The New Jersey governor was for Common Core before he was against it.

But Christie praised the program for years after voluntarily adopting it in 2010. “We're doing Common Core in New Jersey and we're going to continue. And this is one of those areas where I've agreed more with the president than not,” he told a Las Vegas school summit in August 2013.

During that speech, he derided members of Congress who were distancing themselves from Common Core, which was becoming increasingly unpopular with conservative activists, saying they were bowing to political pressure.

“Part of the problem in Congress right now, on both sides of the aisle, is that folks care more about their primaries than they care about anything else,” he said during the speech.

But by November of the following year, Christie himself started citing his worries about the program. “I have some real concerns about Common Core and how it's being rolled out and that's why I put a commission together to study it," he said during his monthly "Ask the Governor" radio show appearance.

Christie did set up a nine-member commission of educators, state officials and administrators in July 2014, but its goal seemed geared towards evaluating student testing, not the Common Core curriculum itself.

“The Commission is charged with reviewing and providing appropriate recommendations about the effectiveness of the volume, frequency, and impact of student testing occurring throughout New Jersey school districts,” the announcement of the commission read in part.

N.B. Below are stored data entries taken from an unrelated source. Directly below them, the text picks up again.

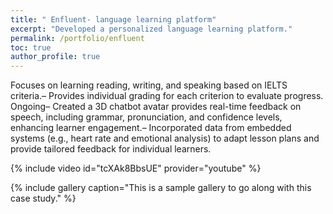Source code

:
 ```yaml
---
title: " Enfluent- language learning platform"
excerpt: "Developed a personalized language learning platform."
permalink: /portfolio/enfluent
toc: true
author_profile: true
---
```

 
 Focuses on learning reading, writing, and speaking based on IELTS criteria.– Provides individual grading for each criterion to evaluate progress.
 Ongoing– Created a 3D chatbot avatar provides real-time feedback on speech, including grammar, pronunciation, and confidence levels,
 enhancing learner engagement.– Incorporated data from embedded systems (e.g., heart rate and emotional analysis) to adapt lesson plans and provide tailored
 feedback for individual learners.

{% include video id="tcXAk8BbsUE" provider="youtube" %}

{% include gallery caption="This is a sample gallery to go along with this case study." %}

Plus, the group’s interim recommendations, released in January 2015, only referred to Common Core in the context of the tests that assessed students' grasp of the curriculum, known as the Partnership for Assessment of Readiness of College and Careers (PARCC). The commission warned PARCC, which was phased in to New Jersey schools this year, was regarded by parents and teachers as “an example of over-testing.”

But Christie has defended the implementation of the PARCC test, even as it is explicitly linked to Common Core. "This will in no way affect our efforts to continue effective testing and measurements of our students through the PARCC test,” he said during Thursday’s speech.

While less infamous on the national stage than Common Core, PARCC remains unpopular in New Jersey. A February Monmouth University poll, the most recent on the topic, found PARCC’s disapproval rating among Garden State residents on par with Common Core’s.

And the New Jersey Education Association, the state's teachers' union, told NJ.com it was “completely illogical” for Christie to eliminate Common Core and not PARCC.

“He’s saying you don’t need to teach what the test requires but we’re still going to make the kids take the test,” said Brigid Harrison, political science and law professor at Montclair State University.

Christie said his education commissioner, David Hespe, would be evaluating PARCC, but that getting rid of it entirely might jeopardize federal funding. “I’m not going to permit New Jersey to risk losing vital federal education funds because some would prefer to let the perfect get in the way of the good,” he said.

But that assertion was incongruous with a concern Christie had previously raised about Common Core: that the government was tying funds to the adoption of a specific federal education program.

“I have grave concerns about the way [Common Core] is being done, and especially the way the Obama administration has tried to implement it through tying federal funding to these things," he told attendees at an Iowa dinner in February.

When asked for comment on the discrepancy between his previous concerns and actions and those articulated on Thursday, spokesmen for the governor would not comment other than to refer back to his speech.

Harrison, of Montclair State University, said Christie’s opting out of Common Core despite his past, vociferous support for the program might help his presidential bid in the short term, but could lead to pitfalls down the campaign trail.

“Sure, this is going to perhaps open up a door in terms of Mr. Christie being able to garner some support among conservatives. I think it also opens him up to criticism that he flip-flopped on this issue,” she said.